On Sun, 7 Nov 2004, Carsten Lohrke wrote:

> On Sunday 07 November 2004 22:39, Stuart Herbert wrote:
>> If Portage supporting arbitrary-depth category trees, then we could
>> organise things a lot easier.  But until that happens, devs are
>> going to have to accept the need for more directories in
>> /usr/portage.
>
> I don't think an arbitrary depths would be so helpful. Most likely
> it'd slowdown portage. How about flatten the whole beast!? The
> categorization hasn't to be done via directories.

Whyever would flat-tree be better than arbitrary-depth?

When I started being more dilligent about reading the gentoo mailing
lists, I saw a number of threads on the topic of adding sub-categories,
and the only consistent reason that was given for not moving forward
was, "we need to benchmark that."

Initially, I saw this as a good thing, because while I already knew the
answer, performing tests to verify what one suspects tends to be a good
thing.  However, as time went on, I continued not seeing the benchmarks.
After a while, I became disheartened.  But there were other things I was
wanting to focus on, so I didn't get invovled.

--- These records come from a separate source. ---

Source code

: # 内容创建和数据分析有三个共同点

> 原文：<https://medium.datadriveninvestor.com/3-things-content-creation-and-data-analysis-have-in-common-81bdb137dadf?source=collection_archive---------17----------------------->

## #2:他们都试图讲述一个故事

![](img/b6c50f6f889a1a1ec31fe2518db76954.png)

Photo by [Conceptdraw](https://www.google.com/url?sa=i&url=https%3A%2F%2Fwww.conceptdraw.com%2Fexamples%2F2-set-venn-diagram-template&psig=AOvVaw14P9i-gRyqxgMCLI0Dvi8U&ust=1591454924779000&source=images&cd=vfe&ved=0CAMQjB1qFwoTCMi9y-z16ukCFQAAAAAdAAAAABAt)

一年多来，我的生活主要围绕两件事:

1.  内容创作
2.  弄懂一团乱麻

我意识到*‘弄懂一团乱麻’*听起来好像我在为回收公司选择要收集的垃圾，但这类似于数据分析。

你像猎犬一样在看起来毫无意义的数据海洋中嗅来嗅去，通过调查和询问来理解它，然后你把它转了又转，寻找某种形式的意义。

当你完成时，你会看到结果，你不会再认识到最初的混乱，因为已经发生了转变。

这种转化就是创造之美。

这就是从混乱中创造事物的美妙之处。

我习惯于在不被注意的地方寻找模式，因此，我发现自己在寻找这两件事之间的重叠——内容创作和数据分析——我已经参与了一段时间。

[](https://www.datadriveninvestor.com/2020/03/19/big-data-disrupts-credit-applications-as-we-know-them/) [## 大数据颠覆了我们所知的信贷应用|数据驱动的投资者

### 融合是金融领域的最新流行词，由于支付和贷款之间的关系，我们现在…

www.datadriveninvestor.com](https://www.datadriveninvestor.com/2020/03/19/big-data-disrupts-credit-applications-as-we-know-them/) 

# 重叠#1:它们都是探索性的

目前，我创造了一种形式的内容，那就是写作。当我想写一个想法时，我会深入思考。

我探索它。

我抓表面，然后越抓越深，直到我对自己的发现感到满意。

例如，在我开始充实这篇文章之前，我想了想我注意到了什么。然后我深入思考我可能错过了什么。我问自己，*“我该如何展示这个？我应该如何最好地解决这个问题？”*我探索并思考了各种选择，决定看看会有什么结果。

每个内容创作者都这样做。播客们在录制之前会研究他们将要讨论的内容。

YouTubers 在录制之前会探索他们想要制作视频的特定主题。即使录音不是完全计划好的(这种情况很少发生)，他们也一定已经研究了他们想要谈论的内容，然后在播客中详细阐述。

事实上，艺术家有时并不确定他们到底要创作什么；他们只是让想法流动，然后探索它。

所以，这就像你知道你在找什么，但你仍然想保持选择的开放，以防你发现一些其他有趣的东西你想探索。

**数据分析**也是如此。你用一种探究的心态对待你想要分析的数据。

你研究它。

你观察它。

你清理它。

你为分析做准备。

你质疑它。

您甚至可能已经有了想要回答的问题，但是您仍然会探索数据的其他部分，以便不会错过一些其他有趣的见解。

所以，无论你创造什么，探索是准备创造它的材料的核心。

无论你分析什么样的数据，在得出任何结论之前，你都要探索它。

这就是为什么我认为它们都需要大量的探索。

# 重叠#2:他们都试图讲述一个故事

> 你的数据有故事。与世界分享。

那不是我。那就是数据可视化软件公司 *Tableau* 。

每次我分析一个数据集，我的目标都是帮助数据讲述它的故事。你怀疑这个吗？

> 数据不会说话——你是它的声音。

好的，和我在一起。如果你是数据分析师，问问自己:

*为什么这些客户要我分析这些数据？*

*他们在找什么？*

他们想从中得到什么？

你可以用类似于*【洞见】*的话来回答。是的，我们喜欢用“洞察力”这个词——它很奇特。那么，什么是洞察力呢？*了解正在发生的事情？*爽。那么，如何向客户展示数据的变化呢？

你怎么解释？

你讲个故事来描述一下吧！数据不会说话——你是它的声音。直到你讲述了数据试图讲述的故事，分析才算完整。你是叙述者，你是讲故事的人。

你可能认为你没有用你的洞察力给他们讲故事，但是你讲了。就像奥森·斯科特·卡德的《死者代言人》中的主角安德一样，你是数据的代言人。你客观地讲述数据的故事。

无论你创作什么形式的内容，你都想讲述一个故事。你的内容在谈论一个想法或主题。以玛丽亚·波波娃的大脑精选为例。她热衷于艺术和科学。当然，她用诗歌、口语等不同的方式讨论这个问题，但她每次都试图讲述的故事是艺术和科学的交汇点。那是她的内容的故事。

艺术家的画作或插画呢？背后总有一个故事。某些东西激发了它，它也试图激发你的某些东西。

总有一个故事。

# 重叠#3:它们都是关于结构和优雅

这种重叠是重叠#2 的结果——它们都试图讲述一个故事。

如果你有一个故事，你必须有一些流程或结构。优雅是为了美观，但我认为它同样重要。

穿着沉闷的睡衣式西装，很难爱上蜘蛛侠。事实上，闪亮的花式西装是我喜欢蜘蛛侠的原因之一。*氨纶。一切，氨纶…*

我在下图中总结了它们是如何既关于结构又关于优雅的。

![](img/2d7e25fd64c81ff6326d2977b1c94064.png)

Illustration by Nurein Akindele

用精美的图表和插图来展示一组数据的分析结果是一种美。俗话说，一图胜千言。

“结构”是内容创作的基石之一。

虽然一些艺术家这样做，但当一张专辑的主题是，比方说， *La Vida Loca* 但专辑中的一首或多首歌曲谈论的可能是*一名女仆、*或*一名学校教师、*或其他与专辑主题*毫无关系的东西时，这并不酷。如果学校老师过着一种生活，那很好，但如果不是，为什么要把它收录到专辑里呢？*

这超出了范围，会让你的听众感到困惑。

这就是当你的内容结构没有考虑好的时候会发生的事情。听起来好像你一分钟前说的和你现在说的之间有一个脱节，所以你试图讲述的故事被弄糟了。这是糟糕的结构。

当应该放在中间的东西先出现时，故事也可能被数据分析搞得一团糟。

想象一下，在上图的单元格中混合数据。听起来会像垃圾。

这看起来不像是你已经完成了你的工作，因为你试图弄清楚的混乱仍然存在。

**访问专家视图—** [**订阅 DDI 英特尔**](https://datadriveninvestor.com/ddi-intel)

However, knowing the answer to the directory performance question, I
could not let this comment alone.

I've attached a benchmark script, written in perl, which will find all
of the files in the specified directory tree(s), and then randomly
selects [count] files (where count is either specified by the --count
option, or 10,000), and reads the first line of each of these files.
This script can be utilized to benchmark any directory layout methods
that people wish to consider for Gentoo.

What they will find is: for ext2 and ext3 systems, there is an optimal
number of files per directory, performance falls linearly beyond this
point; for reiserfs systems, it doesn't matter.

I performed my own tests with this script; doing a split at the most
obvious point (the - in the category names), I received marginally
*improved* performance - Gentoo is already slightly over the optimal
number of files in /usr/portage.  (Don't get me started on dev-perl.)

More specifically, my average time for 10,000 random file reads in
/usr/portage (by changing to /usr/portage and using '.' as the argument
to benchaccess) was a little over 60 seconds, although as more tests were
performed, the Linux file cache started optimizing that result.  My
average time for the split categories, on the other hand, averaged at 55
seconds.


Some people may wonder why this is - after all, to access multiple
directory trees is clearly a lot more work.  This may be true for a
human, but the computer doesn't see it that way - under ext2 and ext3,
it has to read all of the filenames in the directory, until it finds the
one you're looking for.  Having fewer files, but more directories, means
that it gets to the file at each level much quicker.  Each of the
directory changes adds some time, but that's negligable compared to the
time it takes to read through a large directory.  Note that this, of
course, assumes that sanity is maintained, and we don't have many
categories or subcategories with fewer than a dozen packages and/or
subcategories.

Another way to think of it, it's similar to the difference between
searches on an unsorted array, and searches on a sorted array.

Anyone who wonders why reiserfs does not have an issue with either
layout does not know what reiserfs is - it was designed specifically to
avoid this problem.

Ed